===== INFORMATION PROVIDED =====
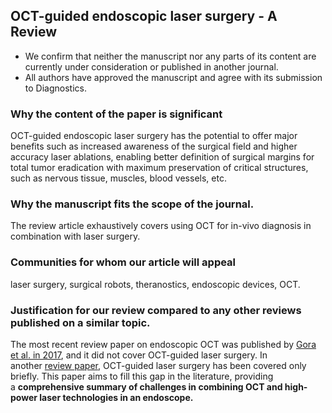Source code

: ## OCT-guided endoscopic laser surgery - A Review
- We confirm that neither the manuscript nor any parts of its content are currently under consideration or published in another journal.
-   All authors have approved the manuscript and agree with its submission to Diagnostics.

### Why the content of the paper is significant
OCT-guided endoscopic laser surgery has the potential to offer major benefits such as increased awareness of the surgical field and higher accuracy laser ablations, enabling better definition of surgical margins for total tumor eradication with maximum preservation of critical structures, such as nervous tissue, muscles, blood vessels, etc. 

### Why the manuscript fits the scope of the journal.
The review article exhaustively covers using OCT for in-vivo diagnosis in combination with laser surgery.

### Communities for whom our article will appeal
laser surgery, surgical robots, theranostics, endoscopic devices, OCT.

### Justification for our review compared to any other reviews published on a similar topic.

The most recent review paper on endoscopic OCT was published by [Gora et al. in 2017](https://es.sonicurlprotection-fra.com/click?PV=2&MSGID=202210041424060200309&URLID=7&ESV=10.0.16.7295&IV=38698C11D44774FA5C3B143E976D7B42&TT=1664893448910&ESN=bkSOWZUU1h6FcC27q9XE62QqFj9%2FGrcp%2BMlp%2B8ybMQE%3D&KV=1536961729280&B64_ENCODED_URL=aHR0cHM6Ly9vcGcub3B0aWNhLm9yZy9ib2UvZnVsbHRleHQuY2ZtP3VyaT1ib2UtOC01LTI0MDUmYW1wO2lkPTM2Mjg4MA&HK=650AD256F42396E2EAA817990538D5C2C238F09D929632F20559CB0590DAAF6D), and it did not cover OCT-guided laser surgery. In another [review paper](https://es.sonicurlprotection-fra.com/click?PV=2&MSGID=202210041424060200309&URLID=6&ESV=10.0.16.7295&IV=70B6948B32A7313A376EB631636E4402&TT=1664893448910&ESN=Rnl9nvvEnFxlkYC8FW8rrlIlTcQvoBngntQsTA1XmPU%3D&KV=1536961729280&B64_ENCODED_URL=aHR0cHM6Ly9vcGcub3B0aWNhLm9yZy9ib2UvZnVsbHRleHQuY2ZtP3VyaT1ib2UtOC0zLTE2MDcmYW1wO2lkPTM2MDI2Ng&HK=1C86F0F24E6CE83580756063910550BB288EA405E036A19BB8063E68FE57EB8D), OCT-guided laser surgery has been covered only briefly. This paper aims to fill this gap in the literature, providing a **comprehensive summary of challenges in combining OCT and high-power laser technologies in an endoscope.**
=====
The response must repeat all the lines above exactly and include no pictures.

→ YOUR RESPONSE:
Source code

: ## OCT-guided endoscopic laser surgery - A Review
- We confirm that neither the manuscript nor any parts of its content are currently under consideration or published in another journal.
-   All authors have approved the manuscript and agree with its submission to Diagnostics.

### Why the content of the paper is significant
OCT-guided endoscopic laser surgery has the potential to offer major benefits such as increased awareness of the surgical field and higher accuracy laser ablations, enabling better definition of surgical margins for total tumor eradication with maximum preservation of critical structures, such as nervous tissue, muscles, blood vessels, etc. 

### Why the manuscript fits the scope of the journal.
The review article exhaustively covers using OCT for in-vivo diagnosis in combination with laser surgery.

### Communities for whom our article will appeal
laser surgery, surgical robots, theranostics, endoscopic devices, OCT.

### Justification for our review compared to any other reviews published on a similar topic.

The most recent review paper on endoscopic OCT was published by [Gora et al. in 2017](https://es.sonicurlprotection-fra.com/click?PV=2&MSGID=202210041424060200309&URLID=7&ESV=10.0.16.7295&IV=38698C11D44774FA5C3B143E976D7B42&TT=1664893448910&ESN=bkSOWZUU1h6FcC27q9XE62QqFj9%2FGrcp%2BMlp%2B8ybMQE%3D&KV=1536961729280&B64_ENCODED_URL=aHR0cHM6Ly9vcGcub3B0aWNhLm9yZy9ib2UvZnVsbHRleHQuY2ZtP3VyaT1ib2UtOC01LTI0MDUmYW1wO2lkPTM2Mjg4MA&HK=650AD256F42396E2EAA817990538D5C2C238F09D929632F20559CB0590DAAF6D), and it did not cover OCT-guided laser surgery. In another [review paper](https://es.sonicurlprotection-fra.com/click?PV=2&MSGID=202210041424060200309&URLID=6&ESV=10.0.16.7295&IV=70B6948B32A7313A376EB631636E4402&TT=1664893448910&ESN=Rnl9nvvEnFxlkYC8FW8rrlIlTcQvoBngntQsTA1XmPU%3D&KV=1536961729280&B64_ENCODED_URL=aHR0cHM6Ly9vcGcub3B0aWNhLm9yZy9ib2UvZnVsbHRleHQuY2ZtP3VyaT1ib2UtOC0zLTE2MDcmYW1wO2lkPTM2MDI2Ng&HK=1C86F0F24E6CE83580756063910550BB288EA405E036A19BB8063E68FE57EB8D), OCT-guided laser surgery has been covered only briefly. This paper aims to fill this gap in the literature, providing a **comprehensive summary of challenges in combining OCT and high-power laser technologies in an endoscope.**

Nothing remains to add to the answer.